Sistemas de Captação, Tratamento e Combate a Doenças de Veiculação Hídrica
De acordo com os relatórios técnicos da Fundação Nacional de Saúde (Funasa) e da Secretaria Especial de Saúde Indígena (Sesai), o montante de R$ 78 milhões será aplicado na instalação de poços artesianos profundos, sistemas de captação de água da chuva, pequenas redes de distribuição comunitária e estações simplificadas de tratamento de água dentro das aldeias. O objetivo central da medida é reduzir os índices alarmantes de mortalidade infantil e infecções gastrointestinais causadas pelo consumo de água crua e contaminada dos rios, garantindo a subsistência e a permanência dos povos originários em seus territórios tradicionais com qualidade de vida.

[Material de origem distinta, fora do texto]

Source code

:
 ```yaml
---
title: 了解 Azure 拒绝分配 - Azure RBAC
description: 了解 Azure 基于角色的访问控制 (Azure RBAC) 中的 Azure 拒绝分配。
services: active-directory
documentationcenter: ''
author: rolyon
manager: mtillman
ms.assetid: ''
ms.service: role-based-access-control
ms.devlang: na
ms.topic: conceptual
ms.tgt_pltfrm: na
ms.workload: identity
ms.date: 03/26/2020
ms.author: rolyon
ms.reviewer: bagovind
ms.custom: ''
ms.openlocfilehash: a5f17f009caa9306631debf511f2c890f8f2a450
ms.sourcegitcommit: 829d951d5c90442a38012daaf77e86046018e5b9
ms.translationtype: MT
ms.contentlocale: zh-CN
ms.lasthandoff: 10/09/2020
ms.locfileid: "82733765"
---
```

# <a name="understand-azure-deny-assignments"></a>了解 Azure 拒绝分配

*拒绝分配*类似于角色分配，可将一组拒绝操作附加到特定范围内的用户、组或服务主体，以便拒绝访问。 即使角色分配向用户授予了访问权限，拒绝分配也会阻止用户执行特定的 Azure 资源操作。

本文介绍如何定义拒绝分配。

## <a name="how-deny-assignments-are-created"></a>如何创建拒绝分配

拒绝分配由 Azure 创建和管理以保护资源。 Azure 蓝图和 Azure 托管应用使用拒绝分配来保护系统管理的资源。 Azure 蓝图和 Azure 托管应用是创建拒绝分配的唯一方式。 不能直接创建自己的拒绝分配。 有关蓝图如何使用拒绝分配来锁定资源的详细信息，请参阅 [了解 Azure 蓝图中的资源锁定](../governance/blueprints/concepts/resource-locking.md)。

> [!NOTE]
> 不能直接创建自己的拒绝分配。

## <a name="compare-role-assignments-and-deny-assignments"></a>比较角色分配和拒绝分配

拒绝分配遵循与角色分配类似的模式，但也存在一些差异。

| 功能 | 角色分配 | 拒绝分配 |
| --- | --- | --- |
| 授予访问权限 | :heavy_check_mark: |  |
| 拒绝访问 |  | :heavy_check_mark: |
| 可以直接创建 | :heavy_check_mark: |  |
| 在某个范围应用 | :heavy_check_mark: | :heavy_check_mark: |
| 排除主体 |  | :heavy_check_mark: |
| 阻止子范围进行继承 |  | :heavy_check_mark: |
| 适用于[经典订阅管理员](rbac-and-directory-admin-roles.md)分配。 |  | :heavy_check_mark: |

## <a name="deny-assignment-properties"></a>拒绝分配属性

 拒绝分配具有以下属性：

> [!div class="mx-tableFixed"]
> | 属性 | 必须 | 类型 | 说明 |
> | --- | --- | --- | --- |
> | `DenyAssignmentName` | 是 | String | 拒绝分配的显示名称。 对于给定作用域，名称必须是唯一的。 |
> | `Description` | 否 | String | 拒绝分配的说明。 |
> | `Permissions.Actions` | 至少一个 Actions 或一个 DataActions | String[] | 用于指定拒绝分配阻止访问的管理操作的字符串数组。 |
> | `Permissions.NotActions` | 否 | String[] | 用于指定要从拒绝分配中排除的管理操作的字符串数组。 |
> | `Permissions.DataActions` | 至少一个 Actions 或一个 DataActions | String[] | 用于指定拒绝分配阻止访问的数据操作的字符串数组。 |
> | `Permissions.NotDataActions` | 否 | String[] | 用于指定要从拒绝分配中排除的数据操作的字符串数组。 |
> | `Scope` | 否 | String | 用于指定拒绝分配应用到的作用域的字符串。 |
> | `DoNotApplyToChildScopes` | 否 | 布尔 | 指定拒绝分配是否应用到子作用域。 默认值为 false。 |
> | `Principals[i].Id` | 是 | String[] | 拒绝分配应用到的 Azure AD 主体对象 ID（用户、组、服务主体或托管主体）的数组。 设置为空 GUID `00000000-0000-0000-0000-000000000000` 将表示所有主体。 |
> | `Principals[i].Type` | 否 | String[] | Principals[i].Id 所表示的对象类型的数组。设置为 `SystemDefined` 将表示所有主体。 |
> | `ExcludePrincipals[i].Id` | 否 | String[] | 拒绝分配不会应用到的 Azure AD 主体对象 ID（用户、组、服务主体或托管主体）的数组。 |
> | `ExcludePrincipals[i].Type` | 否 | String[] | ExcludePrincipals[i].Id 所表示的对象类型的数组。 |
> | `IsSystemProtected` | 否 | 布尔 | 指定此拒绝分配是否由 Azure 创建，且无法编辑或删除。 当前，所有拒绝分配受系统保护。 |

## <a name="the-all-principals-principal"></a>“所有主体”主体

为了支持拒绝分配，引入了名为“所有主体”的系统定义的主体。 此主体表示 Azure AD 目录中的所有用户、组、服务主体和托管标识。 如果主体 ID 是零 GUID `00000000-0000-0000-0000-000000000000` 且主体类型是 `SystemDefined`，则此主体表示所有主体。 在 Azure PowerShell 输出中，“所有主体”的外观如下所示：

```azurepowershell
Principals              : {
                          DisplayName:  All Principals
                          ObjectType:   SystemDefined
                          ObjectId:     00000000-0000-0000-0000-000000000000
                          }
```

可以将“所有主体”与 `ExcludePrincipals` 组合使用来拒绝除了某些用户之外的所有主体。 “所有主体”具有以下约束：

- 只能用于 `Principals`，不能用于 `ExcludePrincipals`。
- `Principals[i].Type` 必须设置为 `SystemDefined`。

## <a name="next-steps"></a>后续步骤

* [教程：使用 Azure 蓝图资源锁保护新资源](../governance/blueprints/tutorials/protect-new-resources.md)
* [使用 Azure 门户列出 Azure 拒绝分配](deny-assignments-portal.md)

| Escopo do Investimento Hídrico | Volume Financeiro Previsto (2026) | Meta Sanitária nas Comunidades |
|---|---|---|
| Água em Terras Indígenas | Mais de R$ 78 milhões | Implantar poços e redes de distribuição simplificadas. |
| Órgãos Envolvidos | Funasa, Sesai e Ministério da Saúde | Erradicar surtos de diarreia e desidratação infantil. |
| Fator Logístico | Acesso por ramais e rios | Fixar o homem na floresta com segurança sanitária. |
O possível envio de R$ 78 milhões para o saneamento indígena escancara um contraste vergonhoso com a infraestrutura das nossas cidades, visto que o Acre segura a lanterna nacional em saneamento básico do Confea e, por negligência na rede urbana, desperdiça mais da metade de toda a água tratada na rede, deixando de abastecer 154 mil pessoas, limitando a qualidade de vida de Rio Branco a mornos 63,44 pontos, num estado marcado por um dos piores IDH do país. O bolso do cidadão sofre com o custo de vida elevado, onde a cesta básica disparou para R$ 772,91 na capital, o metro quadrado da construção civil passou de R$ 2,3 mil e o etanol custa R$ 5,35 o litro nos postos, obrigando o trabalhador a cumprir as maiores cargas horárias de trabalho do país de sol a sol, entregando mais de R$ 18 milhões em impostos por dia para os cofres públicos.